The average moves were around 4, so the agent was able to survive the game with 4 moves before ending the game. This implies that random guessing is highly ineffective compared to strategic moves in TD-Learning and DQN. 


The average reward was around -2.72, since the reward system penalizes hitting mines at -20. Having a negative average reward further confirms that the agent has more losses than wins. Even though the agent receives occasional positive rewards, it was not enough to outweigh the consequences.


## TD Learning

The code snippet below illustrates the training of TD Learning.

![tdlearning](imgs/tdlearning.png)

### TD Hyperparameters
The hyperparameters were chosen based on the best average reward for the entire episode.
![hp](imgs/hyperparams_td.png)

In this case the best hyperparameters for alpha, gamma, and epsilon respectively are: (0.3, 0.97, 0.1)

### TD Rewards
![re_td](imgs/rewards_td.png)

In this implementation for TD Learning, a couple of heuristics were considered, where choosing a corner is prioritized and choosing adjacent tiles to “1” valued tiles. The second heuristic was considered as the number value of the tile indicating the number of mines nearby.

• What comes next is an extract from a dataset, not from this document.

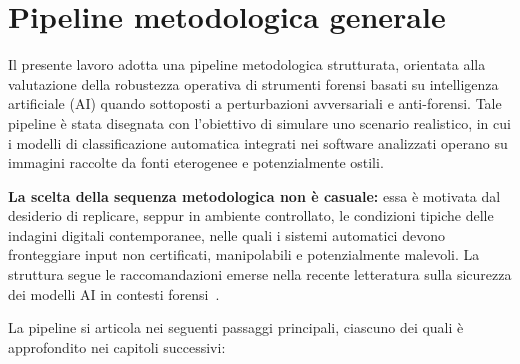 \section{Pipeline metodologica generale} \label{chap:pipeline}

Il presente lavoro adotta una pipeline metodologica strutturata, orientata alla valutazione della robustezza operativa di strumenti forensi basati su intelligenza artificiale (AI) quando sottoposti a perturbazioni avversariali e anti-forensi. Tale pipeline è stata disegnata con l'obiettivo di simulare uno scenario realistico, in cui i modelli di classificazione automatica integrati nei software analizzati operano su immagini raccolte da fonti eterogenee e potenzialmente ostili.

\textbf{La scelta della sequenza metodologica non è casuale:} essa è motivata dal desiderio di replicare, seppur in ambiente controllato, le condizioni tipiche delle indagini digitali contemporanee, nelle quali i sistemi automatici devono fronteggiare input non certificati, manipolabili e potenzialmente malevoli. La struttura segue le raccomandazioni emerse nella recente letteratura sulla sicurezza dei modelli AI in contesti forensi~\cite{barni2020forensics, nowroozi2020presentation, costantini2019digital}.

La pipeline si articola nei seguenti passaggi principali, ciascuno dei quali è approfondito nei capitoli successivi:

The chances of revealing a mine are considerably lower when it is a small value like 1, compared to a value of 8. 


Based on the above plots, it can be concluded that TD Learning does not necessarily perform outstandingly as the Win Rate is 0%. In other words, the agent is unable to complete the game without landing on a mine for all 1000 episodes. The average number of step is 28.98 for TD Learning with the specific parameters. However, the average reward accumulated here is 65.367, which indicates some learning. 



## Deep Q-Networks (DQN)

The code snippet below illustrates the training of DQN:

In [None]:
import torch
import matplotlib.pyplot as plt
from minesweeper_dqn import MinesweeperEnv, DQNAgent

def train_agent(num_episodes=1000, max_steps=100):
   env = MinesweeperEnv(rows=10, cols=10, mines=30)
   agent = DQNAgent(env)
  
   episode_rewards = []
   win_rates = []
   episode_lengths = [] 
   exploration_rates = [] 
   tiles_revealed = [] 
   win_count = 0 

   for episode in range(num_episodes):
       state = env.reset()
       total_reward = 0
       done = False
       steps = 0

       initial_revealed = sum(1 for row in env.board._tiles for tile in row if tile.type != "t")

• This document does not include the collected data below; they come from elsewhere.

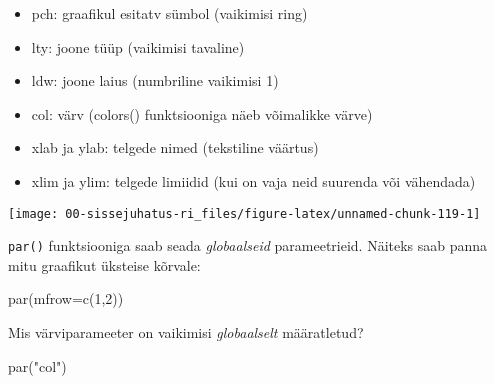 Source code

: \documentclass[
]{book}
\newenvironment{Shaded}{\begin{snugshade}}{\end{snugshade}}
\newcommand{\AttributeTok}[1]{\textcolor[rgb]{0.77,0.63,0.00}{#1}}
\newcommand{\DecValTok}[1]{\textcolor[rgb]{0.00,0.00,0.81}{#1}}
\newcommand{\FunctionTok}[1]{\textcolor[rgb]{0.00,0.00,0.00}{#1}}
\newcommand{\NormalTok}[1]{#1}
\newcommand{\SpecialCharTok}[1]{\textcolor[rgb]{0.00,0.00,0.00}{#1}}
\newcommand{\StringTok}[1]{\textcolor[rgb]{0.31,0.60,0.02}{#1}}
\providecommand{\tightlist}{%
  \setlength{\itemsep}{0pt}\setlength{\parskip}{0pt}}
\begin{document}
\begin{itemize}
\tightlist
\item
  pch: graafikul esitatv sümbol (vaikimisi ring)
\item
  lty: joone tüüp (vaikimisi tavaline)
\item
  ldw: joone laius (numbriline vaikimisi 1)
\item
  col: värv (colors() funktsiooniga näeb võimalikke värve)
\item
  xlab ja ylab: telgede nimed (tekstiline väärtus)
\item
  xlim ja ylim: telgede limiidid (kui on vaja neid suurenda või vähendada)
\end{itemize}

\begin{Shaded}
\end{Shaded}

\begin{center}\texttt{[image: 00-sissejuhatus-ri\_files/figure-latex/unnamed-chunk-119-1]} \end{center}

\texttt{par()} funktsiooniga saab seada \emph{globaalseid} parameetrieid. Näiteks saab panna mitu graafikut üksteise kõrvale:

\begin{Shaded}
\begin{Highlighting}[]
\FunctionTok{par}\NormalTok{(}\AttributeTok{mfrow=}\FunctionTok{c}\NormalTok{(}\DecValTok{1}\NormalTok{,}\DecValTok{2}\NormalTok{))}
\end{Highlighting}
\end{Shaded}

Mis värviparameeter on vaikimisi \emph{globaalselt} määratletud?

\begin{Shaded}
\begin{Highlighting}[]
\FunctionTok{par}\NormalTok{(}\StringTok{"col"}\NormalTok{)}
\end{Highlighting}
\end{Shaded}
\end{document}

       for step in range(max_steps):
           action = agent.choose_action(state)
           next_state, reward, done, _ = env.step(action)

           agent.remember(state, action, reward, next_state, done)
           agent.replay()
          
           state = next_state
           total_reward += reward
           steps += 1 

           if done:
               if env.board.is_game_finished:
                   win_count += 1
               break

       final_revealed = sum(1 for row in env.board._tiles for tile in row if tile.type != "t")
       revealed_tiles = final_revealed - initial_revealed 
      
       episode_rewards.append(total_reward)
       win_rates.append(win_count / (episode + 1) * 100) 

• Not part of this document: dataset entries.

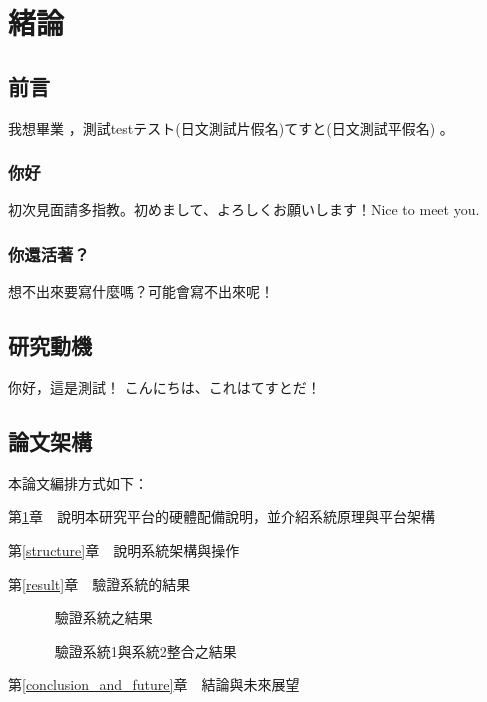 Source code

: \chapter{緒論}\label{explanation}


\section{前言}\label{1-1}
我想畢業 \cite{m1}，測試testテスト(日文測試片假名)てすと(日文測試平假名)\cite{talbot97} 。

\subsection{你好}
初次見面請多指教。初めまして、よろしくお願いします！Nice to meet you.

\subsection{你還活著？}
想不出來要寫什麼嗎？可能會寫不出來呢！\cite{goossens97}

\newpage

\section{研究動機}\label{1-2}
你好，這是測試！
こんにちは、これはてすとだ！

\newpage

\section{論文架構}\label{1-3}

\n 本論文編排方式如下：

第\ref{explanation}章　說明本研究平台的硬體配備說明，並介紹系統原理與平台架構

第\ref{structure}章　說明系統架構與操作

第\ref{result}章　驗證系統的結果
		
　　　      驗證系統之結果

　　　      驗證系統1與系統2整合之結果

第\ref{conclusion_and_future}章　結論與未來展望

       episode_lengths.append(steps) 
       exploration_rates.append(agent.epsilon) 
       tiles_revealed.append(revealed_tiles) 

       print(f"Episode {episode+1}/{num_episodes} - Reward: {total_reward:.2f}, Win Rate: {win_rates[-1]:.3f}%, Steps: {steps}, Tiles Revealed: {revealed_tiles}, Epsilon: {agent.epsilon:.3f}")

   return episode_rewards, win_rates, episode_lengths, exploration_rates, tiles_revealed

## DQN Model Hyperparameters Selection

In [None]:
class DQNAgent:
   def __init__(self, env, lr=0.0003, gamma=0.98, epsilon=1.0, epsilon_decay=0.997, epsilon_min=0.01, batch_size=64):
       self.env = env
       self.state_size = env.get_state().size
       self.action_size = env.get_action_space_size()
       self.memory = deque(maxlen=50000) 
       self.gamma = gamma
       self.epsilon = epsilon
       self.epsilon_decay = epsilon_decay
       self.epsilon_min = epsilon_min
       self.batch_size = batch_size
       self.tau = 0.01 

       self.model = QNetwork(self.state_size, self.action_size) 
       self.target_model = QNetwork(self.state_size, self.action_size) 

       self.target_model.load_state_dict(self.model.state_dict())
       self.target_model.eval() 

       self.optimizer = optim.Adam(self.model.parameters(), lr=0.0001)
       self.criterion = nn.MSELoss()

The performance of the **Deep Q-Network (DQN)** agent depends heavily on the choice of hyperparameters, as they control the agent’s ability to **explore, learn, and converge** toward an optimal policy. Through iterative testing and tuning, we selected the following hyperparameters to ensure a balance between **exploration, learning stability, and efficient training**.

### **Learning Rate (lr=0.0003 for training, 0.0001 for optimization)**
The **learning rate** determines how quickly the model updates its weights during training.  
- A **higher learning rate** allows the model to learn faster but risks instability.  
- A **lower learning rate** ensures more stable learning but may slow down convergence.  
- We set the **main learning rate to 0.0003**, which balances fast learning and stability.  
- The **optimizer’s learning rate is set to 0.0001** to ensure smoother updates and prevent drastic weight changes that could disrupt training.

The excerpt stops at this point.